==== PROVIDED INFORMATION ====
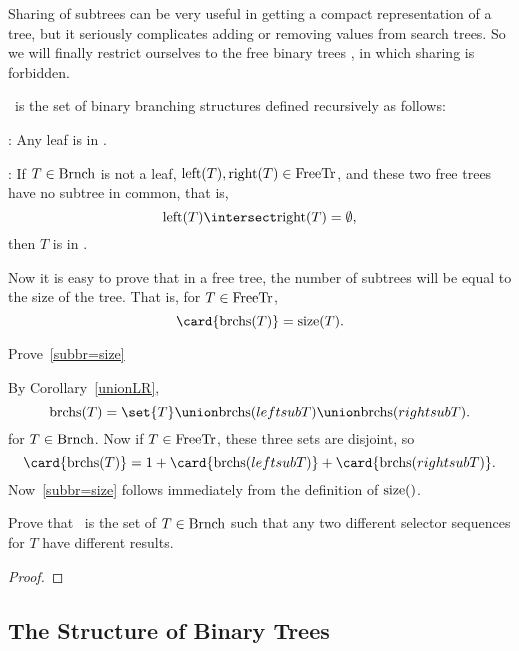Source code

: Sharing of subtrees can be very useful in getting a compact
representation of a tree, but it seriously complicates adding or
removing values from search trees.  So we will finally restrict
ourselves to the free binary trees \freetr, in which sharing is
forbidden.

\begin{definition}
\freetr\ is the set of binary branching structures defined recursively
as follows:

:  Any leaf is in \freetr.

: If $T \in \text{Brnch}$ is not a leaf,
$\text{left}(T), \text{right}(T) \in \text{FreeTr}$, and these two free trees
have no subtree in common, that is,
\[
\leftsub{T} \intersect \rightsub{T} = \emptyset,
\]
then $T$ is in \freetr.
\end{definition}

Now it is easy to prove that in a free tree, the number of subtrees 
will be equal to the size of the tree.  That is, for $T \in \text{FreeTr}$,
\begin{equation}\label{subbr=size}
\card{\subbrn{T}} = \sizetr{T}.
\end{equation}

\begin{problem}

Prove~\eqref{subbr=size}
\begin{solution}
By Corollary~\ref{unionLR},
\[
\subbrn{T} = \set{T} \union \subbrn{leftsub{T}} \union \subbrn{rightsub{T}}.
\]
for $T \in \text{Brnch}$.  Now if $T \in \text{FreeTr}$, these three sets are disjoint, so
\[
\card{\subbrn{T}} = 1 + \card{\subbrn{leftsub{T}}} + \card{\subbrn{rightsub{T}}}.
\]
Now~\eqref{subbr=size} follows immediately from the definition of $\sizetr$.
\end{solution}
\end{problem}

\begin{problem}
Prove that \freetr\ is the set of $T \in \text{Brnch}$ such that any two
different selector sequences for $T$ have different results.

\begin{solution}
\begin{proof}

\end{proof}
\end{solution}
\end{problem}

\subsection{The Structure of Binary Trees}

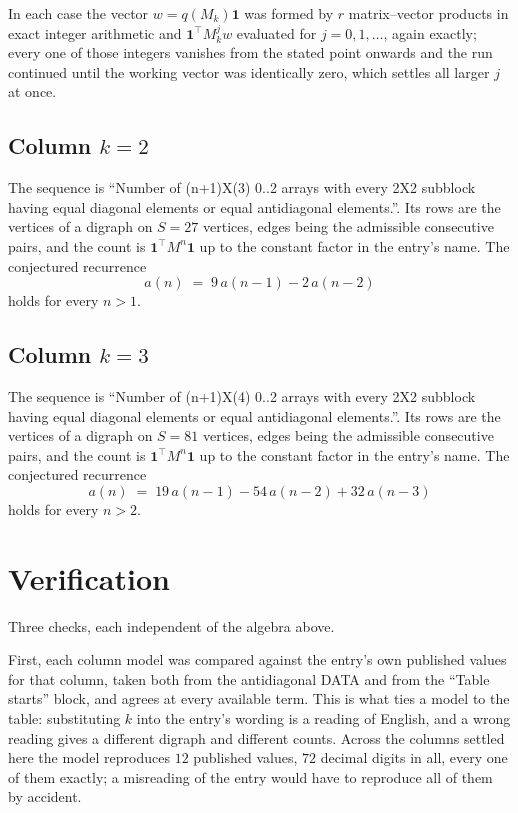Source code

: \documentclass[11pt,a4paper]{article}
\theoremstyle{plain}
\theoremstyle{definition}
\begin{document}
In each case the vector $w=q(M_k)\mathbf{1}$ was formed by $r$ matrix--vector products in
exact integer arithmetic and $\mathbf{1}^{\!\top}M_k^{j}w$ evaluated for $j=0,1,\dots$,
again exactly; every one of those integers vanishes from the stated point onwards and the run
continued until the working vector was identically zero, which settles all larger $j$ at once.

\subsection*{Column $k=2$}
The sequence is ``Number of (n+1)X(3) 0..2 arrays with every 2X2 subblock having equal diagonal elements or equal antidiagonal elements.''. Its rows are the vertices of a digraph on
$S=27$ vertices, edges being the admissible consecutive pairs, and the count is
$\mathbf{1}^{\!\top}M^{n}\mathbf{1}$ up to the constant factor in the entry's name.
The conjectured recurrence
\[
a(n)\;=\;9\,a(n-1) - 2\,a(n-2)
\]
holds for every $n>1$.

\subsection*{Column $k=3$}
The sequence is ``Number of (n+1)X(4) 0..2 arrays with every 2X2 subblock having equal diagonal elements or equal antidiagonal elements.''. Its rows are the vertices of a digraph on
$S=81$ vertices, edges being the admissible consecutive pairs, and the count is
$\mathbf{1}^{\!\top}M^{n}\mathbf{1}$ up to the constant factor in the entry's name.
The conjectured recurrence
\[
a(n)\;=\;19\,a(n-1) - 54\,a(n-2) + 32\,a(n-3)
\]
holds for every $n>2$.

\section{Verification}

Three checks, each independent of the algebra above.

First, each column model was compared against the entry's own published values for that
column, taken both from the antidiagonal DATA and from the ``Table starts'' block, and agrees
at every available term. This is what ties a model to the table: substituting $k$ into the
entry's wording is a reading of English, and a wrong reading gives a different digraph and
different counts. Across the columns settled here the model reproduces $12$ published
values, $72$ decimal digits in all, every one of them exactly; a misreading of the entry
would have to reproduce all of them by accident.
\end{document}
====
■ **WORK REQUEST**
Lines of the material that contain the word "being" are to be gathered.

■ **WRITTEN RESPONSE**
$S=27$ vertices, edges being the admissible consecutive pairs, and the count is
$S=81$ vertices, edges being the admissible consecutive pairs, and the count is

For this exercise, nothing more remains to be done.